/cculab509-aif360

Primary LanguageJupyter Notebook

About Dataset

Our dataset is based on the Taipei City Transportation Bureau's 2020 traffic accident data.

It contains 213,872 records with 105 fields.

Our goal is to identify any bias in the data.

Description of the data

We selected the following six fields to detect bias in the dataset:'Gender' 'Delivery_Type' 'Age' 'Vehicle types' 'Accident type' 'Degree of injury'.

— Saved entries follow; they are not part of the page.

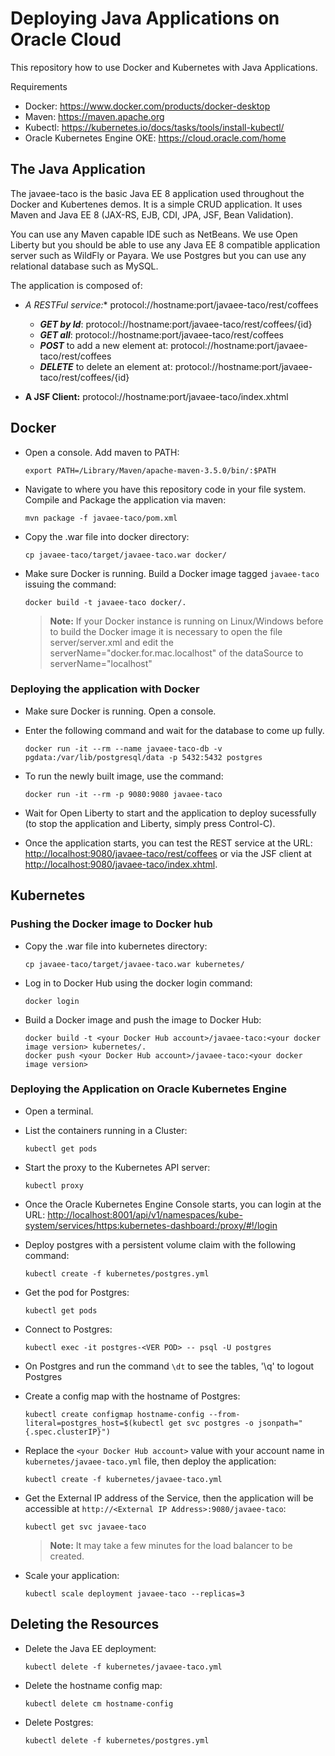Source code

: # Deploying  Java Applications on Oracle Cloud 

This repository how to use Docker and Kubernetes with Java Applications. 

Requirements 

* Docker: https://www.docker.com/products/docker-desktop
* Maven: https://maven.apache.org
* Kubectl: https://kubernetes.io/docs/tasks/tools/install-kubectl/
* Oracle Kubernetes Engine OKE: https://cloud.oracle.com/home

## The Java Application


The javaee-taco is the basic Java EE 8 application used throughout the Docker and Kubertenes demos. It is a simple CRUD application. It uses Maven and Java EE 8 (JAX-RS, EJB, CDI, JPA, JSF, Bean Validation).

You can use any Maven capable IDE such as NetBeans. We use Open Liberty but you should be able to use any Java EE 8 compatible application server such as WildFly or Payara. We use Postgres but you can use any relational database such as MySQL.

The application is composed of:

- **A RESTFul service*:** protocol://hostname:port/javaee-taco/rest/coffees

	- **_GET by Id_**: protocol://hostname:port/javaee-taco/rest/coffees/{id} 
	- **_GET all_**: protocol://hostname:port/javaee-taco/rest/coffees
	- **_POST_** to add a new element at: protocol://hostname:port/javaee-taco/rest/coffees
	- **_DELETE_** to delete an element at: protocol://hostname:port/javaee-taco/rest/coffees/{id}

- **A JSF Client:** protocol://hostname:port/javaee-taco/index.xhtml

## Docker


* Open a console. Add maven to PATH:

	```
	export PATH=/Library/Maven/apache-maven-3.5.0/bin/:$PATH
	```

* Navigate to where you have this repository code in your file system. Compile and Package the application via maven:

	```
	mvn package -f javaee-taco/pom.xml 
	```

* Copy the .war file into docker directory:
	```
	cp javaee-taco/target/javaee-taco.war docker/
	```

* Make sure Docker is running. Build a Docker image tagged `javaee-taco` issuing the command:
	```
	docker build -t javaee-taco docker/.
	```
	
	> **Note:** If your Docker instance is running on Linux/Windows before to build the Docker image it is necessary to open the file server/server.xml and edit the serverName="docker.for.mac.localhost" of the dataSource to serverName="localhost"
	
### Deploying the application with Docker
	
* Make sure Docker is running. Open a console.

* Enter the following command and wait for the database to come up fully.
	```
	docker run -it --rm --name javaee-taco-db -v pgdata:/var/lib/postgresql/data -p 5432:5432 postgres
	```
 
* To run the newly built image, use the command:
	```
	docker run -it --rm -p 9080:9080 javaee-taco
	```

* Wait for Open Liberty to start and the application to deploy sucessfully (to stop the application and Liberty, simply press Control-C).

* Once the application starts, you can test the REST service at the URL: [http://localhost:9080/javaee-taco/rest/coffees](http://localhost:9080/javaee-taco/rest/coffees) or via the JSF client at [http://localhost:9080/javaee-taco/index.xhtml](http://localhost:9080/javaee-taco/index.xhtml).


## Kubernetes

### Pushing the Docker image to Docker hub

* Copy the .war file into kubernetes directory:
	```
	cp javaee-taco/target/javaee-taco.war kubernetes/
	```

* Log in to Docker Hub using the docker login command:
   ```
   docker login
   ```
* Build a Docker image and push the image to Docker Hub:
   ```
   docker build -t <your Docker Hub account>/javaee-taco:<your docker image version> kubernetes/.
   docker push <your Docker Hub account>/javaee-taco:<your docker image version>
   ```

### Deploying the Application on Oracle Kubernetes Engine
  
* Open a terminal. 

* List the containers running in a Cluster:
   ```
   kubectl get pods
   ```
   
* Start the proxy to the Kubernetes API server:
   ```
   kubectl proxy
   ```
   
* Once the Oracle Kubernetes Engine Console starts, you can login at the URL: [http://localhost:8001/api/v1/namespaces/kube-system/services/https:kubernetes-dashboard:/proxy/#!/login](http://localhost:8001/api/v1/namespaces/kube-system/services/https:kubernetes-dashboard:/proxy/#!/login) 
   
* Deploy postgres with a persistent volume claim with the following command:
   ```
   kubectl create -f kubernetes/postgres.yml
   ```

* Get the pod for Postgres:
   ```
   kubectl get pods
   ```
   
* Connect to Postgres:
   ```
   kubectl exec -it postgres-<VER POD> -- psql -U postgres
   ```

* On Postgres and run the command `\dt` to see the tables, '\q' to logout Postgres
  
   
* Create a config map with the hostname of Postgres:
   ```
   kubectl create configmap hostname-config --from-literal=postgres_host=$(kubectl get svc postgres -o jsonpath="{.spec.clusterIP}")
   ``` 

   
* Replace the `<your Docker Hub account>` value with your account name in `kubernetes/javaee-taco.yml` file, then deploy the application:
   ```
   kubectl create -f kubernetes/javaee-taco.yml
   ```

* Get the External IP address of the Service, then the application will be accessible at `http://<External IP Address>:9080/javaee-taco`:
   ```
   kubectl get svc javaee-taco
   ```
   > **Note:** It may take a few minutes for the load balancer to be created.


* Scale your application:
   ```
   kubectl scale deployment javaee-taco --replicas=3
   ```
   
## Deleting the Resources
* Delete the Java EE deployment:
   ```
   kubectl delete -f kubernetes/javaee-taco.yml
   ```

* Delete the hostname config map:
   ```
   kubectl delete cm hostname-config
   ```

* Delete Postgres:
   ```
   kubectl delete -f kubernetes/postgres.yml
   ```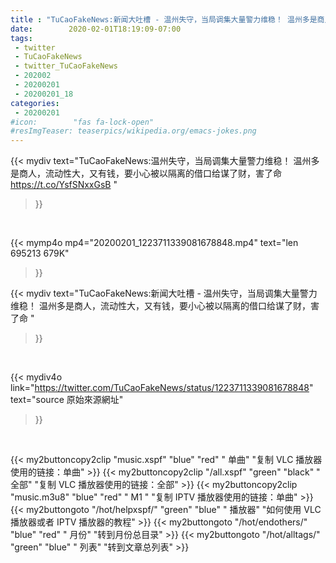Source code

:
 ```yaml
---
title : "TuCaoFakeNews:新闻大吐槽 - 温州失守，当局调集大量警力维稳！ 温州多是商人，流动性大，又有钱，要小心被以隔离的借口给谋了财，害了命 "
date:        2020-02-01T18:19:09-07:00
tags:
 - twitter
 - TuCaoFakeNews
 - twitter_TuCaoFakeNews
 - 202002
 - 20200201
 - 20200201_18
categories:
 - 20200201
#icon:        "fas fa-lock-open"
#resImgTeaser: teaserpics/wikipedia.org/emacs-jokes.png
---
```


{{< mydiv text="TuCaoFakeNews:温州失守，当局调集大量警力维稳！ 温州多是商人，流动性大，又有钱，要小心被以隔离的借口给谋了财，害了命  https://t.co/YsfSNxxGsB "
>}}
<br>


{{< mymp4o mp4="20200201_1223711339081678848.mp4"
text="len 695213    679K"
>}}


{{< mydiv text="TuCaoFakeNews:新闻大吐槽 - 温州失守，当局调集大量警力维稳！ 温州多是商人，流动性大，又有钱，要小心被以隔离的借口给谋了财，害了命 "
>}}
<br>

{{< mydiv4o link="https://twitter.com/TuCaoFakeNews/status/1223711339081678848"
text="source 原始來源網址"
>}}


<br>



{{< my2buttoncopy2clip "music.xspf"        "blue"   "red"    " 单曲"  "复制 VLC 播放器使用的链接：单曲" >}} {{< my2buttoncopy2clip "/all.xspf"         "green"  "black"  " 全部"  "复制 VLC 播放器使用的链接：全部" >}} {{< my2buttoncopy2clip "music.m3u8"        "blue"   "red"    " M1 "    "复制 IPTV 播放器使用的链接：单曲" >}} {{< my2buttongoto      "/hot/helpxspf/"    "green"  "blue"   " 播放器" "如何使用 VLC 播放器或者 IPTV 播放器的教程" >}} {{< my2buttongoto      "/hot/endothers/"   "blue"   "red"    " 月份"   "转到月份总目录" >}} {{< my2buttongoto      "/hot/alltags/"     "green"  "blue"   " 列表"   "转到文章总列表" >}}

  • In the 'Gender' field, we set males as 1 and females as 2, we also removed records with blank fields, animal-related accidents, and hit-and-run accidents.
  • In the 'Delivery_Type' field, we set 1 to delivery drivers and 0 to non-delivery drivers, we also removed records with blank fields.
  • In the 'Age' field, we set people under the age of 18 as 1, people between the ages of 19 and 64 as 2, and people over the age of 65 as 3, we also removed records with blank fields.
  • In the 'Vehicle types' field, we set B03 (private passenger car) as 1, C03 (standard heavy motorcycle) as 2, and all others as 0, we also removed records with blank fields.
  • In the 'Accident type' field, we set blank fields to 0 and non-blank fields to 1.
  • In the 'Degree of injury' field, we converted it to "Is there no injury?" and set "No injury" to 1 and all others to 0.

About Code

This program is used to detect bias in data.

We referenced the example "demo_mdss_detector.ipynb" in AIF360.

We detected bias in the 2020 Taipei traffic accident data, mainly using the indicator of whether the number of injuries is zero.

We found that the presence of blank fields in the "Accident type and form" column would bias the prediction of the number of injuries.